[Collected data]
========

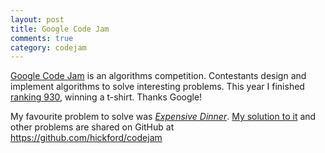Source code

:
 ```yaml
---
layout: post
title: Google Code Jam
comments: true
category: codejam
---
```


[Google Code Jam](https://code.google.com/codejam/) is an algorithms competition. Contestants design and implement algorithms to solve interesting problems. This year I finished [ranking 930](https://code.google.com/codejam/contest/1150486/scoreboard?c=1150486#sp=926), winning a t-shirt. Thanks Google!

My favourite problem to solve was [*Expensive Dinner*](http://code.google.com/codejam/contest/dashboard?c=1150486#s=p2). [My solution to it](https://github.com/hickford/codejam/blob/master/2011/2/dinner/dinner.py) and other problems are shared on GitHub at <https://github.com/hickford/codejam>

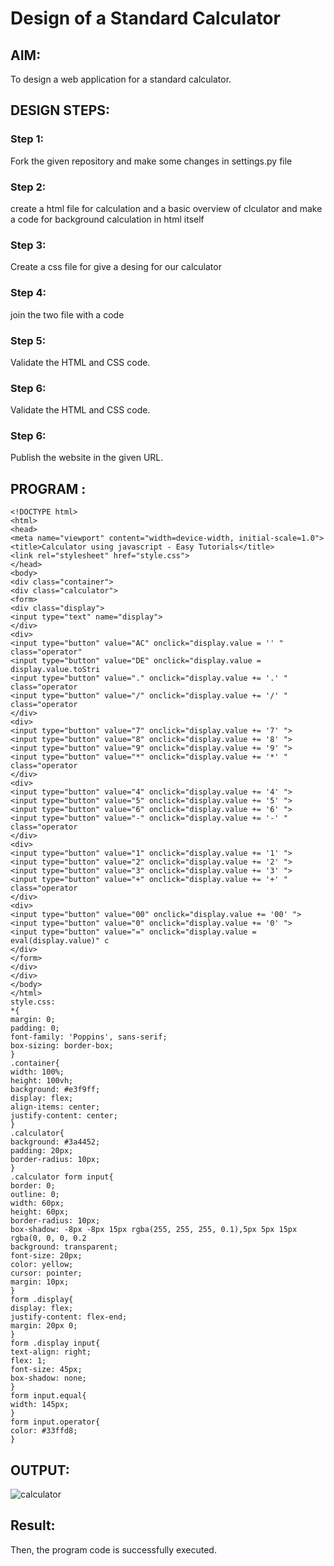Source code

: # Design of a Standard Calculator

## AIM:

To design a web application for a standard calculator.

## DESIGN STEPS:

### Step 1:
Fork the given repository and make some changes in settings.py file

### Step 2:
create a html file for calculation and a basic overview of clculator and make a code for background
calculation in html itself

### Step 3:
Create a css file for give a desing for our calculator

### Step 4:
join the two file with a code

### Step 5:
Validate the HTML and CSS code.

### Step 6:

Validate the HTML and CSS code.

### Step 6:

Publish the website in the given URL.

## PROGRAM :
```
<!DOCTYPE html>
<html>
<head>
<meta name="viewport" content="width=device-width, initial-scale=1.0">
<title>Calculator using javascript - Easy Tutorials</title>
<link rel="stylesheet" href="style.css">
</head>
<body>
<div class="container">
<div class="calculator">
<form>
<div class="display">
<input type="text" name="display">
</div>
<div>
<input type="button" value="AC" onclick="display.value = '' " class="operator"
<input type="button" value="DE" onclick="display.value = display.value.toStri
<input type="button" value="." onclick="display.value += '.' " class="operator
<input type="button" value="/" onclick="display.value += '/' " class="operator
</div>
<div>
<input type="button" value="7" onclick="display.value += '7' ">
<input type="button" value="8" onclick="display.value += '8' ">
<input type="button" value="9" onclick="display.value += '9' ">
<input type="button" value="*" onclick="display.value += '*' " class="operator
</div>
<div>
<input type="button" value="4" onclick="display.value += '4' ">
<input type="button" value="5" onclick="display.value += '5' ">
<input type="button" value="6" onclick="display.value += '6' ">
<input type="button" value="-" onclick="display.value += '-' " class="operator
</div>
<div>
<input type="button" value="1" onclick="display.value += '1' ">
<input type="button" value="2" onclick="display.value += '2' ">
<input type="button" value="3" onclick="display.value += '3' ">
<input type="button" value="+" onclick="display.value += '+' " class="operator
</div>
<div>
<input type="button" value="00" onclick="display.value += '00' ">
<input type="button" value="0" onclick="display.value += '0' ">
<input type="button" value="=" onclick="display.value = eval(display.value)" c
</div>
</form>
</div>
</div>
</body>
</html>
style.css:
*{
margin: 0;
padding: 0;
font-family: 'Poppins', sans-serif;
box-sizing: border-box;
}
.container{
width: 100%;
height: 100vh;
background: #e3f9ff;
display: flex;
align-items: center;
justify-content: center;
}
.calculator{
background: #3a4452;
padding: 20px;
border-radius: 10px;
}
.calculator form input{
border: 0;
outline: 0;
width: 60px;
height: 60px;
border-radius: 10px;
box-shadow: -8px -8px 15px rgba(255, 255, 255, 0.1),5px 5px 15px rgba(0, 0, 0, 0.2
background: transparent;
font-size: 20px;
color: yellow;
cursor: pointer;
margin: 10px;
}
form .display{
display: flex;
justify-content: flex-end;
margin: 20px 0;
}
form .display input{
text-align: right;
flex: 1;
font-size: 45px;
box-shadow: none;
}
form input.equal{
width: 145px;
}
form input.operator{
color: #33ffd8;
}
```
## OUTPUT:
![calculator](https://github.com/vamsikrishna272005/standard-calculator/assets/147477015/6e959d10-0a81-4df4-876f-af31a63b722d)

## Result:
Then, the program code is successfully executed.
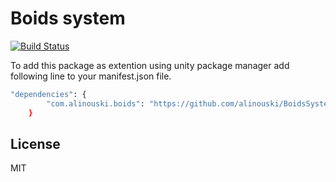 # Boids system

[![Build Status](https://travis-ci.org/joemccann/dillinger.svg?branch=master)](https://travis-ci.org/joemccann/dillinger)

To add this package as extention using unity package manager add following line to your manifest.json file.

  
```sh
"dependencies": {
        "com.alinouski.boids": "https://github.com/alinouski/BoidsSystem.git#upm"
    }
```

License
----

MIT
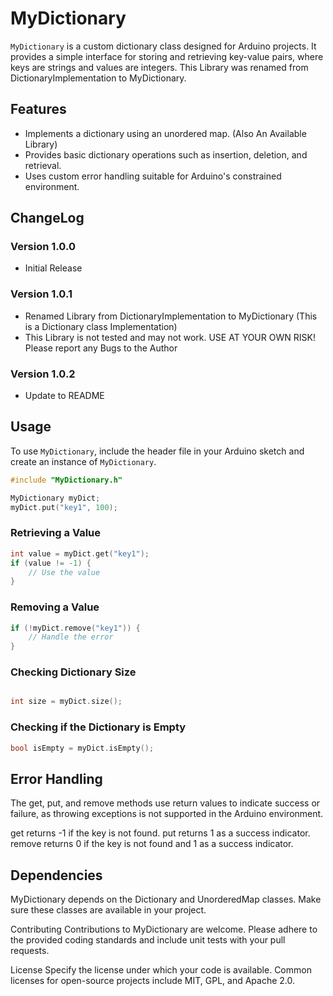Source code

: # MyDictionary

`MyDictionary` is a custom dictionary class designed for Arduino projects. It provides a simple interface for storing and retrieving key-value pairs, where keys are strings and values are integers. This Library was renamed from DictionaryImplementation to MyDictionary.

## Features

- Implements a dictionary using an unordered map. (Also An Available Library)
- Provides basic dictionary operations such as insertion, deletion, and retrieval.
- Uses custom error handling suitable for Arduino's constrained environment.

## ChangeLog
### Version 1.0.0
* Initial Release
### Version 1.0.1
* Renamed Library from DictionaryImplementation to MyDictionary (This is a Dictionary class Implementation)
* This Library is not tested and may not work. USE AT YOUR OWN RISK! Please report any Bugs to the Author
### Version 1.0.2
* Update to README

    
## Usage

To use `MyDictionary`, include the header file in your Arduino sketch and create an instance of `MyDictionary`.

```cpp
#include "MyDictionary.h"

MyDictionary myDict;
myDict.put("key1", 100);

```

### Retrieving a Value
```cpp
int value = myDict.get("key1");
if (value != -1) {
    // Use the value
}
```
### Removing a Value
```cpp
if (!myDict.remove("key1")) {
    // Handle the error
}
```
### Checking Dictionary Size
```cpp

int size = myDict.size();

```
### Checking if the Dictionary is Empty
```cpp
bool isEmpty = myDict.isEmpty();
```
## Error Handling
The get, put, and remove methods use return values to indicate success or failure, as throwing exceptions is not supported in the Arduino environment.

get returns -1 if the key is not found.
put returns 1 as a success indicator.
remove returns 0 if the key is not found and 1 as a success indicator.

## Dependencies
MyDictionary depends on the Dictionary and UnorderedMap classes. Make sure these classes are available in your project.

Contributing
Contributions to MyDictionary are welcome. Please adhere to the provided coding standards and include unit tests with your pull requests.

License
Specify the license under which your code is available. Common licenses for open-source projects include MIT, GPL, and Apache 2.0.
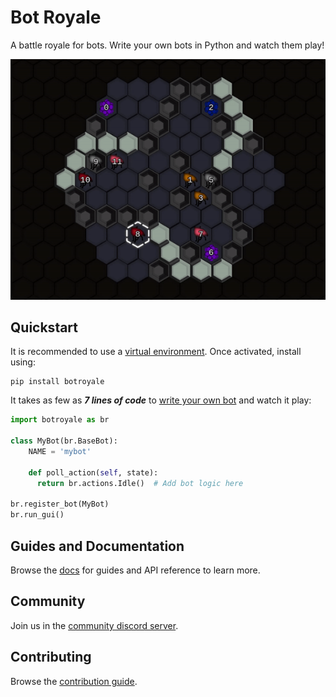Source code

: # Bot Royale
A battle royale for bots. Write your own bots in Python and watch them play!

![Preview GIF](/botroyale/assets/preview.gif)

## Quickstart
It is recommended to use a [virtual environment](https://docs.python.org/3/tutorial/venv.html). Once activated, install using:
```noformat
pip install botroyale
```
It takes as few as ***7 lines of code*** to [write your own bot](https://ariel.ninja/botroyale/docs/guides/bots/simple.html) and watch it play:

```python
import botroyale as br

class MyBot(br.BaseBot):
    NAME = 'mybot'

    def poll_action(self, state):
      return br.actions.Idle()  # Add bot logic here

br.register_bot(MyBot)
br.run_gui()
```

## Guides and Documentation
Browse the [docs](https://ariel.ninja/botroyale/docs/) for guides and API reference to learn more.

## Community
Join us in the [community discord server](https://discord.gg/ADss5FRyqG).

## Contributing
Browse the [contribution guide](https://ariel.ninja/botroyale/docs/guides/contributing.html).
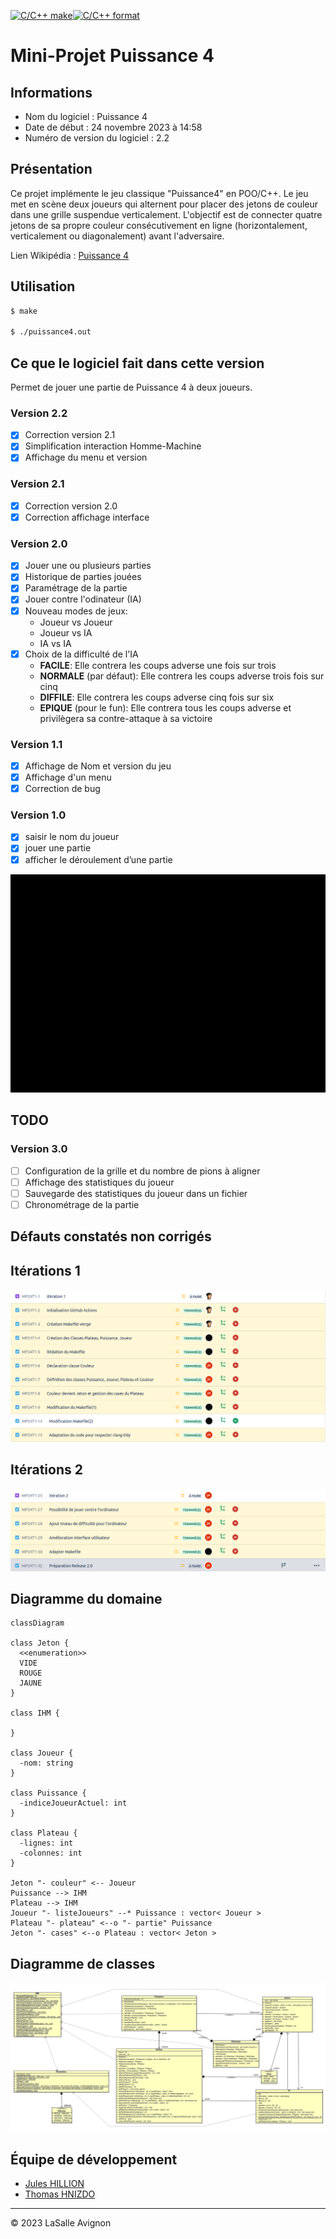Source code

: [![C/C++ make](https://github.com/btssn-lasalle-84/MP24-T1-PUISSANCE4/actions/workflows/c-cpp.yml/badge.svg?branch=develop)](https://github.com/btssn-lasalle-84/MP24-T1-PUISSANCE4/actions/workflows/c-cpp.yml)[![C/C++ format](https://github.com/btssn-lasalle-84/MP24-T1-PUISSANCE4/actions/workflows/cppformat.yml/badge.svg?branch=develop)](https://github.com/btssn-lasalle-84/MP24-T1-PUISSANCE4/actions/workflows/cppformat.yml)

# Mini-Projet Puissance 4

## Informations

- Nom du logiciel : Puissance 4
- Date de début : 24 novembre 2023 à 14:58
- Numéro de version du logiciel : 2.2

## Présentation

Ce projet implémente le jeu classique "Puissance4" en POO/C++. Le jeu met en scène deux joueurs qui alternent pour placer des jetons de couleur dans une grille suspendue verticalement. L'objectif est de connecter quatre jetons de sa propre couleur consécutivement en ligne (horizontalement, verticalement ou diagonalement) avant l'adversaire.

Lien Wikipédia : [Puissance 4](https://fr.wikipedia.org/wiki/Puissance_4)

## Utilisation

```bash
$ make

$ ./puissance4.out
```

## Ce que le logiciel fait dans cette version

Permet de jouer une partie de Puissance 4 à deux joueurs.


### Version 2.2

- [x] Correction version 2.1
- [x] Simplification interaction Homme-Machine
- [x] Affichage du menu et version

### Version 2.1

- [x] Correction version 2.0
- [x] Correction affichage interface

### Version 2.0

- [x] Jouer une ou plusieurs parties
- [x] Historique de parties jouées
- [x] Paramétrage de la partie
- [x] Jouer contre l'odinateur (IA)
- [x] Nouveau modes de jeux:
  - Joueur vs Joueur
  - Joueur vs IA
  - IA vs IA
- [x] Choix de la difficulté de l'IA
  - **FACILE**: Elle contrera les coups adverse une fois sur trois
  - **NORMALE** (par défaut): Elle contrera les coups adverse trois fois sur cinq
  - **DIFFILE**: Elle contrera les coups adverse cinq fois sur six
  - **EPIQUE** (pour le fun): Elle contrera tous les coups adverse et privilègera sa contre-attaque à sa victoire

### Version 1.1

- [x] Affichage de Nom et version du jeu
- [x] Affichage d'un menu
- [x] Correction de bug

### Version 1.0

- [x] saisir le nom du joueur
- [x] jouer une partie
- [x] afficher le déroulement d’une partie

![Puissance4](images/puissance4-2.0.gif)

## TODO

### Version 3.0

- [ ] Configuration de la grille et du nombre de pions à aligner
- [ ] Affichage des statistiques du joueur
- [ ] Sauvegarde des statistiques du joueur dans un fichier
- [ ] Chronométrage de la partie

## Défauts constatés non corrigés


## Itérations 1

![Jira-iteration](images/jira-iteration1.png)

## Itérations 2

![Jira-iteration](images/jira-iteration2.png)

## Diagramme du domaine

```mermaid
classDiagram

class Jeton {
  <<enumeration>>
  VIDE
  ROUGE
  JAUNE
}

class IHM {
 
}

class Joueur {
  -nom: string
}

class Puissance {
  -indiceJoueurActuel: int
}

class Plateau {
  -lignes: int
  -colonnes: int
}

Jeton "- couleur" <-- Joueur
Puissance --> IHM
Plateau --> IHM
Joueur "- listeJoueurs" --* Puissance : vector< Joueur >
Plateau "- plateau" <--o "- partie" Puissance
Jeton "- cases" <--o Plateau : vector< Jeton >
```


## Diagramme de classes

![diagramme-classes-2.0](images/diagramme-classes-2.0.png)

## Équipe de développement

- [Jules HILLION](mailto:redisbackhere@gmail.com)
- [Thomas HNIZDO](mailto:thomas.hnizdo@gmail.com)

---
&copy; 2023 LaSalle Avignon
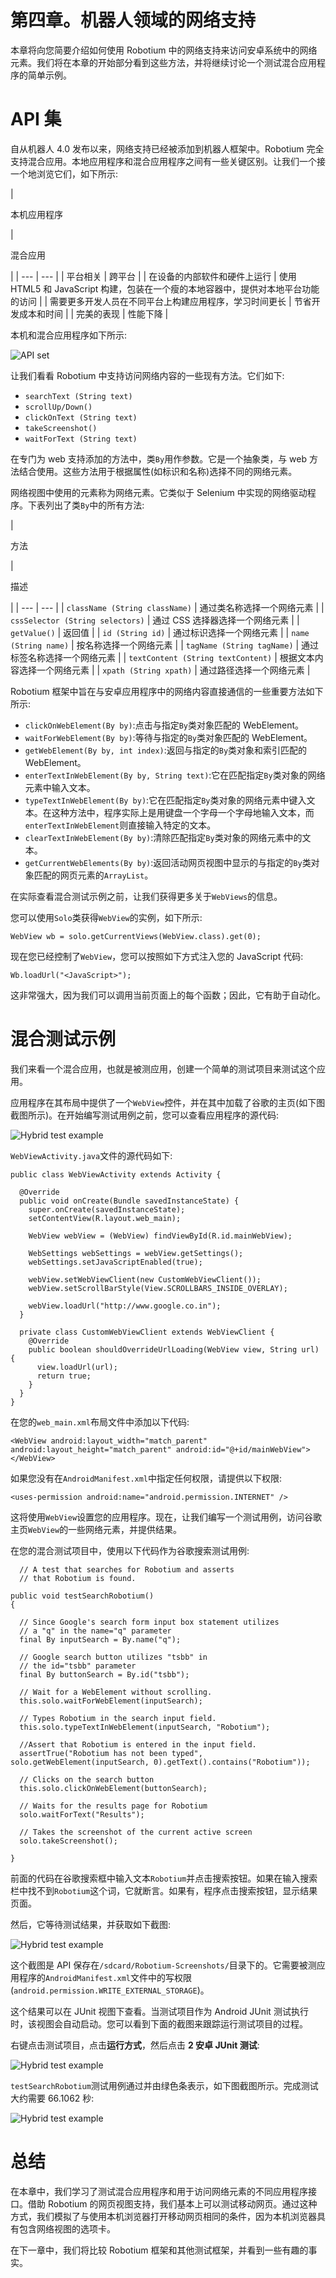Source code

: # 第四章。机器人领域的网络支持

本章将向您简要介绍如何使用 Robotium 中的网络支持来访问安卓系统中的网络元素。我们将在本章的开始部分看到这些方法，并将继续讨论一个测试混合应用程序的简单示例。

# API 集

自从机器人 4.0 发布以来，网络支持已经被添加到机器人框架中。Robotium 完全支持混合应用。本地应用程序和混合应用程序之间有一些关键区别。让我们一个接一个地浏览它们，如下所示:

<colgroup><col style="text-align: left"> <col style="text-align: left"></colgroup> 
| 

本机应用程序

 | 

混合应用

 |
| --- | --- |
| 平台相关 | 跨平台 |
| 在设备的内部软件和硬件上运行 | 使用 HTML5 和 JavaScript 构建，包装在一个瘦的本地容器中，提供对本地平台功能的访问 |
| 需要更多开发人员在不同平台上构建应用程序，学习时间更长 | 节省开发成本和时间 |
| 完美的表现 | 性能下降 |

本机和混合应用程序如下所示:

![API set](graphics/8010OS_04_01.jpg)

让我们看看 Robotium 中支持访问网络内容的一些现有方法。它们如下:

*   `searchText (String text)`
*   `scrollUp/Down()`
*   `clickOnText (String text)`
*   `takeScreenshot()`
*   `waitForText (String text)`

在专门为 web 支持添加的方法中，类`By`用作参数。它是一个抽象类，与 web 方法结合使用。这些方法用于根据属性(如标识和名称)选择不同的网络元素。

网络视图中使用的元素称为网络元素。它类似于 Selenium 中实现的网络驱动程序。下表列出了类`By`中的所有方法:

<colgroup><col style="text-align: left"> <col style="text-align: left"></colgroup> 
| 

方法

 | 

描述

 |
| --- | --- |
| `className (String className)` | 通过类名称选择一个网络元素 |
| `cssSelector (String selectors)` | 通过 CSS 选择器选择一个网络元素 |
| `getValue()` | 返回值 |
| `id (String id)` | 通过标识选择一个网络元素 |
| `name (String name)` | 按名称选择一个网络元素 |
| `tagName (String tagName)` | 通过标签名称选择一个网络元素 |
| `textContent (String textContent)` | 根据文本内容选择一个网络元素 |
| `xpath (String xpath)` | 通过路径选择一个网络元素 |

Robotium 框架中旨在与安卓应用程序中的网络内容直接通信的一些重要方法如下所示:

*   `clickOnWebElement(By by)`:点击与指定`By`类对象匹配的 WebElement。
*   `waitForWebElement(By by)`:等待与指定的`By`类对象匹配的 WebElement。
*   `getWebElement(By by, int index)`:返回与指定的`By`类对象和索引匹配的 WebElement。
*   `enterTextInWebElement(By by, String text)`:它在匹配指定`By`类对象的网络元素中输入文本。
*   `typeTextInWebElement(By by)`:它在匹配指定`By`类对象的网络元素中键入文本。在这种方法中，程序实际上是用键盘一个字母一个字母地输入文本，而`enterTextInWebElement`则直接输入特定的文本。
*   `clearTextInWebElement(By by)`:清除匹配指定`By`类对象的网络元素中的文本。
*   `getCurrentWebElements(By by)`:返回活动网页视图中显示的与指定的`By`类对象匹配的网页元素的`ArrayList`。

在实际查看混合测试示例之前，让我们获得更多关于`WebViews`的信息。

您可以使用`Solo`类获得`WebView`的实例，如下所示:

```
WebView wb = solo.getCurrentViews(WebView.class).get(0);
```

现在您已经控制了`WebView`，您可以按照如下方式注入您的 JavaScript 代码:

```
Wb.loadUrl("<JavaScript>");
```

这非常强大，因为我们可以调用当前页面上的每个函数；因此，它有助于自动化。

# 混合测试示例

我们来看一个混合应用，也就是被测应用，创建一个简单的测试项目来测试这个应用。

应用程序在其布局中提供了一个`WebView`控件，并在其中加载了谷歌的主页(如下图截图所示)。在开始编写测试用例之前，您可以查看应用程序的源代码:

![Hybrid test example](graphics/8010OS_04_02.jpg)

`WebViewActivity.java`文件的源代码如下:

```
public class WebViewActivity extends Activity {

  @Override
  public void onCreate(Bundle savedInstanceState) {
    super.onCreate(savedInstanceState);
    setContentView(R.layout.web_main);

    WebView webView = (WebView) findViewById(R.id.mainWebView);

    WebSettings webSettings = webView.getSettings();
    webSettings.setJavaScriptEnabled(true);

    webView.setWebViewClient(new CustomWebViewClient());
    webView.setScrollBarStyle(View.SCROLLBARS_INSIDE_OVERLAY);

    webView.loadUrl("http://www.google.co.in");
  }

  private class CustomWebViewClient extends WebViewClient {
    @Override
    public boolean shouldOverrideUrlLoading(WebView view, String url)     {
      view.loadUrl(url);
      return true;
    }
  }
}
```

在您的`web_main.xml`布局文件中添加以下代码:

```
<WebView android:layout_width="match_parent" android:layout_height="match_parent" android:id="@+id/mainWebView">
</WebView>
```

如果您没有在`AndroidManifest.xml`中指定任何权限，请提供以下权限:

```
<uses-permission android:name="android.permission.INTERNET" />
```

这将使用`WebView`设置您的应用程序。现在，让我们编写一个测试用例，访问谷歌主页`WebView`的一些网络元素，并提供结果。

在您的混合测试项目中，使用以下代码作为谷歌搜索测试用例:

```
  // A test that searches for Robotium and asserts 
  // that Robotium is found.

public void testSearchRobotium()
{

  // Since Google's search form input box statement utilizes
  // a "q" in the name="q" parameter
  final By inputSearch = By.name("q");

  // Google search button utilizes "tsbb" in 
  // the id="tsbb" parameter
  final By buttonSearch = By.id("tsbb");

  // Wait for a WebElement without scrolling.
  this.solo.waitForWebElement(inputSearch);

  // Types Robotium in the search input field.
  this.solo.typeTextInWebElement(inputSearch, "Robotium");

  //Assert that Robotium is entered in the input field.
  assertTrue("Robotium has not been typed", solo.getWebElement(inputSearch, 0).getText().contains("Robotium"));

  // Clicks on the search button 
  this.solo.clickOnWebElement(buttonSearch);

  // Waits for the results page for Robotium
  solo.waitForText("Results");

  // Takes the screenshot of the current active screen
  solo.takeScreenshot();

}
```

前面的代码在谷歌搜索框中输入文本`Robotium`并点击搜索按钮。如果在输入搜索栏中找不到`Robotium`这个词，它就断言。如果有，程序点击搜索按钮，显示结果页面。

然后，它等待测试结果，并获取如下截图:

![Hybrid test example](graphics/8010OS_04_03.jpg)

这个截图是 API 保存在`/sdcard/Robotium-Screenshots/`目录下的。它需要被测应用程序的`AndroidManifest.xml`文件中的写权限(`android.permission.WRITE_EXTERNAL_STORAGE`)。

这个结果可以在 JUnit 视图下查看。当测试项目作为 Android JUnit 测试执行时，该视图会自动启动。您可以看到下面的截图来跟踪运行测试项目的过程。

右键点击测试项目，点击**运行方式**，然后点击 **2 安卓 JUnit 测试**:

![Hybrid test example](graphics/8010OS_04_04.jpg)

`testSearchRobotium`测试用例通过并由绿色条表示，如下图截图所示。完成测试大约需要 66.1062 秒:

![Hybrid test example](graphics/8010OS_04_05.jpg)

# 总结

在本章中，我们学习了测试混合应用程序和用于访问网络元素的不同应用程序接口。借助 Robotium 的网页视图支持，我们基本上可以测试移动网页。通过这种方式，我们模拟了与使用本机浏览器打开移动网页相同的条件，因为本机浏览器具有包含网络视图的选项卡。

在下一章中，我们将比较 Robotium 框架和其他测试框架，并看到一些有趣的事实。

========

**Problem to solve**
Each line from the top of the records through the one containing "[Google Code Jam](https://code.google.com/codejam/)" needs to be transcribed exactly, without pictures.

**Solution to this task**
Source code

:
 ```yaml
---
layout: post
title: Google Code Jam
comments: true
category: codejam
---
```


[Google Code Jam](https://code.google.com/codejam/) is an algorithms competition. Contestants design and implement algorithms to solve interesting problems. This year I finished [ranking 930](https://code.google.com/codejam/contest/1150486/scoreboard?c=1150486#sp=926), winning a t-shirt. Thanks Google!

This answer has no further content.